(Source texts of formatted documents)

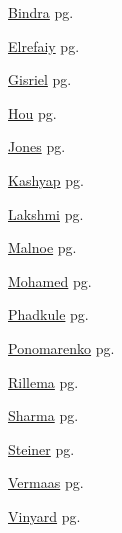 \item \hyperlink{Bindra.1}{Bindra} pg. \pageref{abs:Bindra}
\item \hyperlink{Elrefaiy.1}{Elrefaiy} pg. \pageref{abs:Elrefaiy}
\item \hyperlink{Gisriel.1}{Gisriel} pg. \pageref{abs:Gisriel}
\item \hyperlink{Hou.1}{Hou} pg. \pageref{abs:Hou}
\item \hyperlink{Jones.1}{Jones} pg. \pageref{abs:Jones}
\item \hyperlink{Kashyap.1}{Kashyap} pg. \pageref{abs:Kashyap}
\item \hyperlink{Lakshmi.1}{Lakshmi} pg. \pageref{abs:Lakshmi}
\item \hyperlink{Malnoe.1}{Malnoe} pg. \pageref{abs:Malnoe}
\item \hyperlink{Mohamed.1}{Mohamed} pg. \pageref{abs:Mohamed}
\item \hyperlink{Phadkule.1}{Phadkule} pg. \pageref{abs:Phadkule}
\item \hyperlink{Ponomarenko.1}{Ponomarenko} pg. \pageref{abs:Ponomarenko}
\item \hyperlink{Rillema.1}{Rillema} pg. \pageref{abs:Rillema}
\item \hyperlink{Sharma.1}{Sharma} pg. \pageref{abs:Sharma}
\item \hyperlink{Steiner.1}{Steiner} pg. \pageref{abs:Steiner}
\item \hyperlink{Vermaas.1}{Vermaas} pg. \pageref{abs:Vermaas}
\item \hyperlink{Vinyard.1}{Vinyard} pg. \pageref{abs:Vinyard}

# TASK INSTRUCTIONS
Return each line of the data, keeping its wording exact and omitting pictures.

# RESPONSE AREA
 \item \hyperlink{Bindra.1}{Bindra} pg. \pageref{abs:Bindra}
\item \hyperlink{Elrefaiy.1}{Elrefaiy} pg. \pageref{abs:Elrefaiy}
\item \hyperlink{Gisriel.1}{Gisriel} pg. \pageref{abs:Gisriel}
\item \hyperlink{Hou.1}{Hou} pg. \pageref{abs:Hou}
\item \hyperlink{Jones.1}{Jones} pg. \pageref{abs:Jones}
\item \hyperlink{Kashyap.1}{Kashyap} pg. \pageref{abs:Kashyap}
\item \hyperlink{Lakshmi.1}{Lakshmi} pg. \pageref{abs:Lakshmi}
\item \hyperlink{Malnoe.1}{Malnoe} pg. \pageref{abs:Malnoe}
\item \hyperlink{Mohamed.1}{Mohamed} pg. \pageref{abs:Mohamed}
\item \hyperlink{Phadkule.1}{Phadkule} pg. \pageref{abs:Phadkule}
\item \hyperlink{Ponomarenko.1}{Ponomarenko} pg. \pageref{abs:Ponomarenko}
\item \hyperlink{Rillema.1}{Rillema} pg. \pageref{abs:Rillema}
\item \hyperlink{Sharma.1}{Sharma} pg. \pageref{abs:Sharma}
\item \hyperlink{Steiner.1}{Steiner} pg. \pageref{abs:Steiner}
\item \hyperlink{Vermaas.1}{Vermaas} pg. \pageref{abs:Vermaas}
\item \hyperlink{Vinyard.1}{Vinyard} pg. \pageref{abs:Vinyard}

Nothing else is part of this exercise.